[What to produce]: Write out all the entries below without any change.

[Plain-text document sources]
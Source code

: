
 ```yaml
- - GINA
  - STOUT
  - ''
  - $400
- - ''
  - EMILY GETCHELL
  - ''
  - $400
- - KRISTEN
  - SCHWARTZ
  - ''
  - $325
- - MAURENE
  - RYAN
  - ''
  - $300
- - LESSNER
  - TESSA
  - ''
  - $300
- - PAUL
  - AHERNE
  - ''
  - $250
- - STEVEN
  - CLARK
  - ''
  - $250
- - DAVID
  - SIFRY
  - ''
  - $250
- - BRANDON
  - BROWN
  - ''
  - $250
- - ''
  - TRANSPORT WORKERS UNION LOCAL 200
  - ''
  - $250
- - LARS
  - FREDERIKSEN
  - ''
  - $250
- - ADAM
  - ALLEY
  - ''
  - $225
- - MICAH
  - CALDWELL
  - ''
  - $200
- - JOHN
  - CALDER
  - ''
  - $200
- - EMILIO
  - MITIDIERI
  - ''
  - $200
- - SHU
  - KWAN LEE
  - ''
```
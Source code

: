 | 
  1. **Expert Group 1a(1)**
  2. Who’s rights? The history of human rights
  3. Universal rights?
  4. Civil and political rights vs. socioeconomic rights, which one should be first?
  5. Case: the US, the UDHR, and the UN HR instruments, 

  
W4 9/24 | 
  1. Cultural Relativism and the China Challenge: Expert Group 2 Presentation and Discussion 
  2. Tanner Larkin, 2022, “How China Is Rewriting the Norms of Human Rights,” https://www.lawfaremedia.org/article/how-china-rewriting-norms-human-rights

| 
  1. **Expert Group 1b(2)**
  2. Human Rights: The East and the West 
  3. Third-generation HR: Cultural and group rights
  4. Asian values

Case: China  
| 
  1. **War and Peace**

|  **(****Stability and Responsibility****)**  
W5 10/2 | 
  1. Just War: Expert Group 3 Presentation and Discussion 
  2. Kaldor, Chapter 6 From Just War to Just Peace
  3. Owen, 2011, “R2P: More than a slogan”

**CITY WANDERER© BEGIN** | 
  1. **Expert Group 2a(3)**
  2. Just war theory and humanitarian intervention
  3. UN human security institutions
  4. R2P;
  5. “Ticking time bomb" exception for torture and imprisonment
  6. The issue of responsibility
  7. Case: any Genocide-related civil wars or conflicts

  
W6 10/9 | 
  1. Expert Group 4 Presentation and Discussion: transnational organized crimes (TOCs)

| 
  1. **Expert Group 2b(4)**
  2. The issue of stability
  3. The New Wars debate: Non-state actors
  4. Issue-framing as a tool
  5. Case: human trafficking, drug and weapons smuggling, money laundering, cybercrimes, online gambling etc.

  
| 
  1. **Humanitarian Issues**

[Solution for this problem]:
Source code

:
 ```yaml
- - GINA
  - STOUT
  - ''
  - $400
- - ''
  - EMILY GETCHELL
  - ''
  - $400
- - KRISTEN
  - SCHWARTZ
  - ''
  - $325
- - MAURENE
  - RYAN
  - ''
  - $300
- - LESSNER
  - TESSA
  - ''
  - $300
- - PAUL
  - AHERNE
  - ''
  - $250
- - STEVEN
  - CLARK
  - ''
  - $250
- - DAVID
  - SIFRY
  - ''
  - $250
- - BRANDON
  - BROWN
  - ''
  - $250
- - ''
  - TRANSPORT WORKERS UNION LOCAL 200
  - ''
  - $250
- - LARS
  - FREDERIKSEN
  - ''
  - $250
- - ADAM
  - ALLEY
  - ''
  - $225
- - MICAH
  - CALDWELL
  - ''
  - $200
- - JOHN
  - CALDER
  - ''
  - $200
- - EMILIO
  - MITIDIERI
  - ''
  - $200
- - SHU
  - KWAN LEE
  - ''
```
Source code

: | 
  1. **Expert Group 1a(1)**
  2. Who’s rights? The history of human rights
  3. Universal rights?
  4. Civil and political rights vs. socioeconomic rights, which one should be first?
  5. Case: the US, the UDHR, and the UN HR instruments, 

  
W4 9/24 | 
  1. Cultural Relativism and the China Challenge: Expert Group 2 Presentation and Discussion 
  2. Tanner Larkin, 2022, “How China Is Rewriting the Norms of Human Rights,” https://www.lawfaremedia.org/article/how-china-rewriting-norms-human-rights

| 
  1. **Expert Group 1b(2)**
  2. Human Rights: The East and the West 
  3. Third-generation HR: Cultural and group rights
  4. Asian values

Case: China  
| 
  1. **War and Peace**

|  **(****Stability and Responsibility****)**  
W5 10/2 | 
  1. Just War: Expert Group 3 Presentation and Discussion 
  2. Kaldor, Chapter 6 From Just War to Just Peace
  3. Owen, 2011, “R2P: More than a slogan”

**CITY WANDERER© BEGIN** | 
  1. **Expert Group 2a(3)**
  2. Just war theory and humanitarian intervention
  3. UN human security institutions
  4. R2P;
  5. “Ticking time bomb" exception for torture and imprisonment
  6. The issue of responsibility
  7. Case: any Genocide-related civil wars or conflicts

  
W6 10/9 | 
  1. Expert Group 4 Presentation and Discussion: transnational organized crimes (TOCs)

| 
  1. **Expert Group 2b(4)**
  2. The issue of stability
  3. The New Wars debate: Non-state actors
  4. Issue-framing as a tool
  5. Case: human trafficking, drug and weapons smuggling, money laundering, cybercrimes, online gambling etc.

  
| 
  1. **Humanitarian Issues**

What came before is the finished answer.